- _Work instruction_:
Below are records; count the lines that hold the string "mathbb" and give only the count.

- _Stored records_:
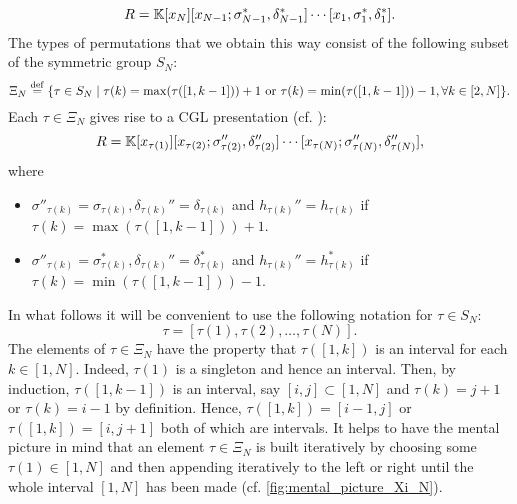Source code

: \begin{equation*}
	R = \mathbb{K}[x_N][x_{N-1}; \sigma_{N-1}^*, \delta_{N-1}^*]\cdots [x_1, \sigma_1^*, \delta_1^*].
\end{equation*}
%
The types of permutations that we obtain this way consist of the following subset of
the symmetric group $S_N$:
\begin{equation*}
	\Xi_N \overset{\mathrm{def}}{=} \{\tau \in S_N \mid \tau(k) = \max (\tau ([1, k-1])) + 1 \text{ or } \tau(k) = \min (\tau ([1, k-1])) - 1, \forall k \in [2, N]\}.
\end{equation*}
%
Each $\tau \in \Xi_N$ gives rise to a CGL presentation (cf. \cite[Proposition
	3.14]{GoodearlYakimov2017QCA}):
\begin{equation}\label{eq:cgl_presentation_tau}
	R = \mathbb{K}[x_{\tau(1)}][x_{\tau(2)}; \sigma_{\tau(2)}'', \delta_{\tau(2)}''] \cdots [x_{\tau(N)}; \sigma_{\tau(N)}'', \delta_{\tau(N)}''],
\end{equation}
%
where
\begin{itemize}
	\item $\sigma''_{\tau(k)} = \sigma_{\tau(k)}, \delta_{\tau(k)}'' = \delta_{\tau(k)}$
	      and $h_{\tau(k)}'' = h_{\tau(k)}$ if $\tau(k) = \max(\tau([1,k-1])) + 1$.
	\item
	      $\sigma''_{\tau(k)} = \sigma^*_{\tau(k)}, \delta_{\tau(k)}'' = \delta^*_{\tau(k)}$ and
	      $h_{\tau(k)}'' = h_{\tau(k)}^*$ if $\tau(k) = \min(\tau([1,k-1])) - 1$.
\end{itemize}

In what follows it will be convenient to use the following notation for $\tau \in S_N$:
\begin{equation*}
	\tau = [\tau(1), \tau(2), \dots, \tau(N)].
\end{equation*}
%
The elements of $\tau \in \Xi_N$ have the property that $\tau([1, k])$ is an interval
for each $k \in [1, N]$. Indeed, $\tau(1)$ is a singleton and hence an interval. Then,
by induction, $\tau([1, k-1])$ is an interval, say $[i, j] \subset [1, N]$ and $\tau(k)
	= j + 1$ or $\tau(k) = i - 1$ by definition. Hence, $\tau([1, k]) = [i-1, j]$ or
$\tau([1, k]) = [i, j+1]$ both of which are intervals. It helps to have the mental
picture in mind that an element $\tau \in \Xi_N$ is built iteratively by choosing some
$\tau(1) \in [1, N]$ and then appending iteratively to the left or right until the
whole interval $[1, N]$ has been made (cf. \cref{fig:mental_picture_Xi_N}).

- _Task output_:
2